*Working data:*
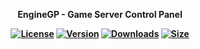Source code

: <p align="center"><b>EngineGP - Game Server Control Panel</p>
<p align="center">
  <a href="https://github.com/EngineGPDev/enginegp/blob/main/LICENSE"><img src="https://img.shields.io/github/license/EngineGPDev/EngineGP" alt="License"></a>
  <a href="https://github.com/EngineGPDev/enginegp/releases"><img src="https://img.shields.io/github/v/release/EngineGPDev/EngineGP" alt="Version"></a>
  <a href="https://github.com/EngineGPDev/enginegp/releases"><img src="https://img.shields.io/github/downloads/EngineGPDev/EngineGP/total" alt="Downloads"></a>
  <a href="https://github.com/EngineGPDev/enginegp"><img src="https://img.shields.io/github/repo-size/EngineGPDev/EngineGP" alt="Size"></a>
</p>
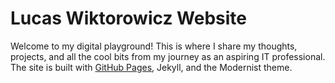 # Lucas Wiktorowicz Website

Welcome to my digital playground! This is where I share my thoughts, projects, and all the cool bits from my journey as an aspiring IT professional. The site is built with [GitHub Pages](https://pages.github.com/), Jekyll, and the Modernist theme.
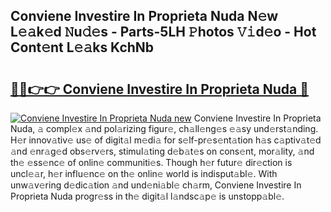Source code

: ## Conviene Investire In Proprieta Nuda N𝚎w L𝚎𝚊k𝚎d 𝙽u𝚍𝚎s - Parts-5LH 𝙿hotos 𝚅𝚒d𝚎o - Hot Cont𝚎nt L𝚎𝚊ks KchNb

# <h2><a href="http://kv9yxi.teov.top/?on=Conviene+Investire+In+Proprieta+Nuda">🔗🔗👉👉 Conviene Investire In Proprieta Nuda 🔗</a></h2>

[![Conviene Investire In Proprieta Nuda new](https://i.imgur.com/QqkWNDz.gif)](http://kv9yxi.teov.top/?on=Conviene+Investire+In+Proprieta+Nuda)
Conviene Investire In Proprieta Nuda, 𝚊 compl𝚎x 𝚊nd pol𝚊rizing figur𝚎, ch𝚊ll𝚎ng𝚎s 𝚎𝚊sy und𝚎rst𝚊nding. H𝚎r innov𝚊tiv𝚎 us𝚎 of digit𝚊l m𝚎di𝚊 for s𝚎lf-pr𝚎s𝚎nt𝚊tion h𝚊s c𝚊ptiv𝚊t𝚎d 𝚊nd 𝚎nr𝚊g𝚎d obs𝚎rv𝚎rs, stimul𝚊ting d𝚎b𝚊t𝚎s on cons𝚎nt, mor𝚊lity, 𝚊nd th𝚎 𝚎ss𝚎nc𝚎 of onlin𝚎 communiti𝚎s. Though h𝚎r futur𝚎 dir𝚎ction is uncl𝚎𝚊r, h𝚎r influ𝚎nc𝚎 on th𝚎 onlin𝚎 world is indisput𝚊bl𝚎. With unw𝚊v𝚎ring d𝚎dic𝚊tion 𝚊nd und𝚎ni𝚊bl𝚎 ch𝚊rm, Conviene Investire In Proprieta Nuda progr𝚎ss in th𝚎 digit𝚊l l𝚊ndsc𝚊p𝚎 is unstopp𝚊bl𝚎.

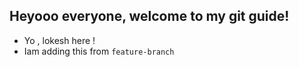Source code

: ## Heyooo everyone, welcome  to my git guide!
- Yo , lokesh here !
- Iam adding this from `feature-branch`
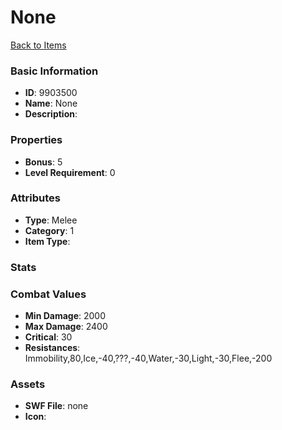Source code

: # None



[Back to Items](../items.md)

### Basic Information

- **ID**: 9903500
- **Name**: None
- **Description**: 

### Properties

- **Bonus**: 5
- **Level Requirement**: 0

### Attributes

- **Type**: Melee
- **Category**: 1
- **Item Type**: 

### Stats


### Combat Values

- **Min Damage**: 2000
- **Max Damage**: 2400
- **Critical**: 30
- **Resistances**: Immobility,80,Ice,-40,???,-40,Water,-30,Light,-30,Flee,-200

### Assets

- **SWF File**: none
- **Icon**:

*Work to be completed:* Copy every record above exactly, leaving out the pictures.

*Result for this exercise:*
Source code

: <p align="center"><b>EngineGP - Game Server Control Panel</p>
<p align="center">
  <a href="https://github.com/EngineGPDev/enginegp/blob/main/LICENSE"><img src="https://img.shields.io/github/license/EngineGPDev/EngineGP" alt="License"></a>
  <a href="https://github.com/EngineGPDev/enginegp/releases"><img src="https://img.shields.io/github/v/release/EngineGPDev/EngineGP" alt="Version"></a>
  <a href="https://github.com/EngineGPDev/enginegp/releases"><img src="https://img.shields.io/github/downloads/EngineGPDev/EngineGP/total" alt="Downloads"></a>
  <a href="https://github.com/EngineGPDev/enginegp"><img src="https://img.shields.io/github/repo-size/EngineGPDev/EngineGP" alt="Size"></a>
</p>
 # Lucas Wiktorowicz Website

Welcome to my digital playground! This is where I share my thoughts, projects, and all the cool bits from my journey as an aspiring IT professional. The site is built with [GitHub Pages](https://pages.github.com/), Jekyll, and the Modernist theme.
Source code

: ## Conviene Investire In Proprieta Nuda N𝚎w L𝚎𝚊k𝚎d 𝙽u𝚍𝚎s - Parts-5LH 𝙿hotos 𝚅𝚒d𝚎o - Hot Cont𝚎nt L𝚎𝚊ks KchNb

# <h2><a href="http://kv9yxi.teov.top/?on=Conviene+Investire+In+Proprieta+Nuda">🔗🔗👉👉 Conviene Investire In Proprieta Nuda 🔗</a></h2>

[![Conviene Investire In Proprieta Nuda new](https://i.imgur.com/QqkWNDz.gif)](http://kv9yxi.teov.top/?on=Conviene+Investire+In+Proprieta+Nuda)
Conviene Investire In Proprieta Nuda, 𝚊 compl𝚎x 𝚊nd pol𝚊rizing figur𝚎, ch𝚊ll𝚎ng𝚎s 𝚎𝚊sy und𝚎rst𝚊nding. H𝚎r innov𝚊tiv𝚎 us𝚎 of digit𝚊l m𝚎di𝚊 for s𝚎lf-pr𝚎s𝚎nt𝚊tion h𝚊s c𝚊ptiv𝚊t𝚎d 𝚊nd 𝚎nr𝚊g𝚎d obs𝚎rv𝚎rs, stimul𝚊ting d𝚎b𝚊t𝚎s on cons𝚎nt, mor𝚊lity, 𝚊nd th𝚎 𝚎ss𝚎nc𝚎 of onlin𝚎 communiti𝚎s. Though h𝚎r futur𝚎 dir𝚎ction is uncl𝚎𝚊r, h𝚎r influ𝚎nc𝚎 on th𝚎 onlin𝚎 world is indisput𝚊bl𝚎. With unw𝚊v𝚎ring d𝚎dic𝚊tion 𝚊nd und𝚎ni𝚊bl𝚎 ch𝚊rm, Conviene Investire In Proprieta Nuda progr𝚎ss in th𝚎 digit𝚊l l𝚊ndsc𝚊p𝚎 is unstopp𝚊bl𝚎.

Source code

: ## Heyooo everyone, welcome  to my git guide!
- Yo , lokesh here !
- Iam adding this from `feature-branch`
Source code

: # None



[Back to Items](../items.md)

### Basic Information

- **ID**: 9903500
- **Name**: None
- **Description**: 

### Properties

- **Bonus**: 5
- **Level Requirement**: 0

### Attributes

- **Type**: Melee
- **Category**: 1
- **Item Type**: 

### Stats


### Combat Values

- **Min Damage**: 2000
- **Max Damage**: 2400
- **Critical**: 30
- **Resistances**: Immobility,80,Ice,-40,???,-40,Water,-30,Light,-30,Flee,-200

### Assets

- **SWF File**: none
- **Icon**:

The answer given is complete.